**Prompt**
In the entries below, find the line with "Once you have" and print exactly every line from there up to and including the line with "1. Maintainer Notes: any", with no other lines.

**Records from a collection**
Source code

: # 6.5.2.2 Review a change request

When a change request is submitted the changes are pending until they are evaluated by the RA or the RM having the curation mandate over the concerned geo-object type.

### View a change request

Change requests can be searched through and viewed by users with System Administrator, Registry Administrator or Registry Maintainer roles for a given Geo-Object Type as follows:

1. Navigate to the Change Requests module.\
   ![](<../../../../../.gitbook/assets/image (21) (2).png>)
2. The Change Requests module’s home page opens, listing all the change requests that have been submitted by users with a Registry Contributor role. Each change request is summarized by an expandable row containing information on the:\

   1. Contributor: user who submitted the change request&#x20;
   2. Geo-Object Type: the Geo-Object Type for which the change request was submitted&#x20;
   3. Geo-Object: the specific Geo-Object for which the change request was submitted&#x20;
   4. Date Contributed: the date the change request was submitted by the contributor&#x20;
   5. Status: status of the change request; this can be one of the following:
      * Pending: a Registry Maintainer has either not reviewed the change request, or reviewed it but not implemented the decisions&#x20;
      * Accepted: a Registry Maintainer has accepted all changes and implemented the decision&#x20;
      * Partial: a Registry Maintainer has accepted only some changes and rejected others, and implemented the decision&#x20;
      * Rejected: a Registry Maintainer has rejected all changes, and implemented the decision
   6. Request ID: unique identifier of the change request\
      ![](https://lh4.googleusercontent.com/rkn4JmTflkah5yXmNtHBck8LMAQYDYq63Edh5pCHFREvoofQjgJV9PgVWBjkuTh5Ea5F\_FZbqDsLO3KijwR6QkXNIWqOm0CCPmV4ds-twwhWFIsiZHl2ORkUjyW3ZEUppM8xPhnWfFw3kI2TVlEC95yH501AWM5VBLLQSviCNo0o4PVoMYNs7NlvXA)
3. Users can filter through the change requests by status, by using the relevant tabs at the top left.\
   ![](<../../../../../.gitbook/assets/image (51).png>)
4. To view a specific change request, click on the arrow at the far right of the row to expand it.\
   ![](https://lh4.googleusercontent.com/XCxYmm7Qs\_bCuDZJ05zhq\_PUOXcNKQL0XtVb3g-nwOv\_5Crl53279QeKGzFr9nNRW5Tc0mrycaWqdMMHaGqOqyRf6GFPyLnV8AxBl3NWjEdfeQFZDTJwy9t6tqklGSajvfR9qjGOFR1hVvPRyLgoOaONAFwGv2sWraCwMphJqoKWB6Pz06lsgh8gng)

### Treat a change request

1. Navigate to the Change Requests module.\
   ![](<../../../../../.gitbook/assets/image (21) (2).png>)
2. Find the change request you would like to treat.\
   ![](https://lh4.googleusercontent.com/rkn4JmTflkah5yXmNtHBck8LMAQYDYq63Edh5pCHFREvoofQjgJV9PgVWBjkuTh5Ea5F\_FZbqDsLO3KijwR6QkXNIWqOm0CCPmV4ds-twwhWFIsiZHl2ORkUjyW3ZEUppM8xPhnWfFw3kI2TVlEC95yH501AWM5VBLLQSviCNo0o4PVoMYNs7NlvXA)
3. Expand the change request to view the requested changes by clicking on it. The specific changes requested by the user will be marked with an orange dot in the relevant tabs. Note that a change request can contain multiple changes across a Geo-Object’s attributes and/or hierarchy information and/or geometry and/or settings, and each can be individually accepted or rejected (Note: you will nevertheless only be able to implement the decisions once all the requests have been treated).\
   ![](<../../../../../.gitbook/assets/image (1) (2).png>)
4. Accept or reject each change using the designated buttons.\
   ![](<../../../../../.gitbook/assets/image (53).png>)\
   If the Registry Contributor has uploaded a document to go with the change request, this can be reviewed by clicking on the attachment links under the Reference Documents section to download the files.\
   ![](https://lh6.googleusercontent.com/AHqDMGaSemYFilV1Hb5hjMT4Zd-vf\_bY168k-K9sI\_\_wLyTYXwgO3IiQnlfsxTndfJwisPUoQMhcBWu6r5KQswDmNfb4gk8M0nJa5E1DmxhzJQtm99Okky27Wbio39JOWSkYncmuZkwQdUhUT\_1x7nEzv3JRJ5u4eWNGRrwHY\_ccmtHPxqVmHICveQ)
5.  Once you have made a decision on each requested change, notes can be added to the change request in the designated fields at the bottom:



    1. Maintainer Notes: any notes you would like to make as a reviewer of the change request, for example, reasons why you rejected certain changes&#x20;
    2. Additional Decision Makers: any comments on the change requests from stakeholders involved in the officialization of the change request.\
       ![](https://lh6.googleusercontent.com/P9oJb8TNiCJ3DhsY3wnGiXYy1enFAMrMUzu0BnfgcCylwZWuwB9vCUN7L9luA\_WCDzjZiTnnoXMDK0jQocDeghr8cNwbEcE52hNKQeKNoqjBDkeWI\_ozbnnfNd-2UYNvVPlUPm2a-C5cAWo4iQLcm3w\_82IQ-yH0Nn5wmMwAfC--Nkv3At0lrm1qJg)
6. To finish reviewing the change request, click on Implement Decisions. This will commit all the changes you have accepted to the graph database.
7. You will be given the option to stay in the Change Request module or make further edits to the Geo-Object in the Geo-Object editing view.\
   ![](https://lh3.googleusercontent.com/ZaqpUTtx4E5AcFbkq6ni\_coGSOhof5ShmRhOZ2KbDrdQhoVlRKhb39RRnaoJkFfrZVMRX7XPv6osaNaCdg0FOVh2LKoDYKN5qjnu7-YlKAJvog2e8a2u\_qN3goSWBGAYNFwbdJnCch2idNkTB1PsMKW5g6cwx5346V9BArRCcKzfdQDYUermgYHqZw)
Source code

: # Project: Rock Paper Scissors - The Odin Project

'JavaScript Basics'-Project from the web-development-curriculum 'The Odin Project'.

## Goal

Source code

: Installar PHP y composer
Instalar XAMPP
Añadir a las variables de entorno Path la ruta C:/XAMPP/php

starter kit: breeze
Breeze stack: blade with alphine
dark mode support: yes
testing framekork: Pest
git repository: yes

**Written response**
5.  Once you have made a decision on each requested change, notes can be added to the change request in the designated fields at the bottom:



    1. Maintainer Notes: any notes you would like to make as a reviewer of the change request, for example, reasons why you rejected certain changes&#x20;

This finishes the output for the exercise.